We have found two types of life histories amongst these coachers. One type of coacher comes from universities with a degree in a regulated space, in the boundaries of the national professional organization. Coachers in the second type, do not have a regulated background with university degrees. Both have international accreditations from regulatory agencies offshore.
Designer Profession - Relational Contexts In Defining Dimensions Of A Professional Role. The Case Of Polish Designers.
Pedagogical University of Cracow, Poland
Contemporary society, and especially the sphere of economy is saturated with design. Scott Lash and John Urry (1994) drew attention to the fact that that the Post-Fordist society is more reflective and is based on the flow of symbols and signs, so the production system in opposition to mass-produced goods increases the need to look for functional and aesthetic distinctions. Therefore, when uniqueness, idea, individuality counts, it is the work of designers that is becoming a good tool in striving to exist among other competitive sets of offers. However, how to describe a designer's work today, whose education can be comprehensive (no longer limited to artistic or technical schools), and which can be realized in the field of design, from designing everyday objects to solutions in the field of services and activities of the nature of social intervention, close to the artistic sphere. The designer's profession can not be limited to simple classifications, so referring to Abbott's (1988) definition, in this description it is worth to use a relational orientation. Proposition, which most justifies the use of this category, is close to examining the professional role as part of the social network, inspired also by the concept of "the world of art" of Becker (1982/2008), "art field " of Bourdieu (1992). With full awareness of the complexity of the issue, this work attempts to systematize the above issues by embedding designers' work in a wider socio-economic context.

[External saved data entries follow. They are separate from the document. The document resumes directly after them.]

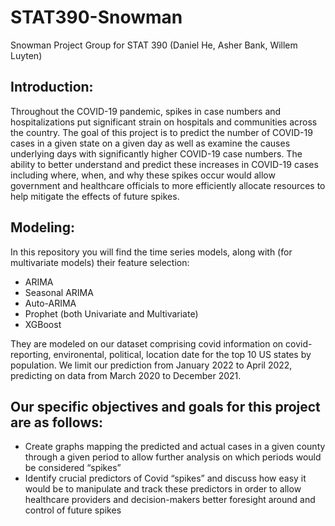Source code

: # STAT390-Snowman
Snowman Project Group for STAT 390 (Daniel He, Asher Bank, Willem Luyten)

## Introduction:

Throughout the COVID-19 pandemic, spikes in case numbers and hospitalizations put significant strain on hospitals and communities across the country. The goal of this project is to predict the number of COVID-19 cases in a given state on a given day as well as examine the causes underlying days with significantly higher COVID-19 case numbers. The ability to better understand and predict these increases in COVID-19 cases including where, when, and why these spikes occur would allow government and healthcare officials to more efficiently allocate resources to help mitigate the effects of future spikes.

## Modeling: 

In this repository you will find the time series models, along with (for multivariate models) their feature selection: 
- ARIMA
- Seasonal ARIMA
- Auto-ARIMA
- Prophet (both Univariate and Multivariate)
- XGBoost

They are modeled on our dataset comprising covid information on covid-reporting, environental, political, location date for the top 10 US states by population. We limit our prediction from January 2022 to April 2022, predicting on data from March 2020 to December 2021. 

## Our specific objectives and goals for this project are as follows:
- Create graphs mapping the predicted and actual cases in a given county through a given period to allow further analysis on which periods would be considered “spikes”
- Identify crucial predictors of Covid “spikes” and discuss how easy it would be to manipulate and track these predictors in order to allow healthcare providers and decision-makers better foresight around and control of future spikes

The case study, which will provide empirical descriptions concern research carried out among Polish designers of industrial design and graphic design in the years 2017-2018
Internships and Building a Career in Journalism
University of Brasilia, Brazil
In this paper, I will review the role of internships in the career of Brazilian journalists. A career can be defined as a typical sequence of statuses, roles and remunerations by which a profession is chronologically defined (Tréanton, 1960). Careers establish behavioral patterns that develop in an orderly manner over the course of time. The internships represent a phase within the career of journalism. They are learning stages and would provide practical experience for the professional world and one of the mechanisms that would allow the individual to foresee any uncertainties in the labor market and guarantee (or facilitate) their entry into the profession. A survey conducted by Mick and Lima shows that only 23.7% of active journalists in 2012 had not taken an internship. The increase in the number of internships could be an indication of a broader change within the labor market and job instability within journalism itself. In order to discuss these issues, I conducted interviews with 32 journalists across several generations and different outlets. These journalists’ reports were confronted with other quantitative and qualitative data. The results show that more than just a learning and preparation experience, these experiences make up a career of socializing in journalism and managing the uncertainty of future journalists in newsrooms. Internships are also telling of the transformations in journalism. The streamlining of the hiring process for interns in some more reputable media companies is evidence of increased competition in journalism. This scenario also refers to changes in newsroom hiring procedures which tend to "formalize" this process - which could be seen as increased power for HR sectors in media companies.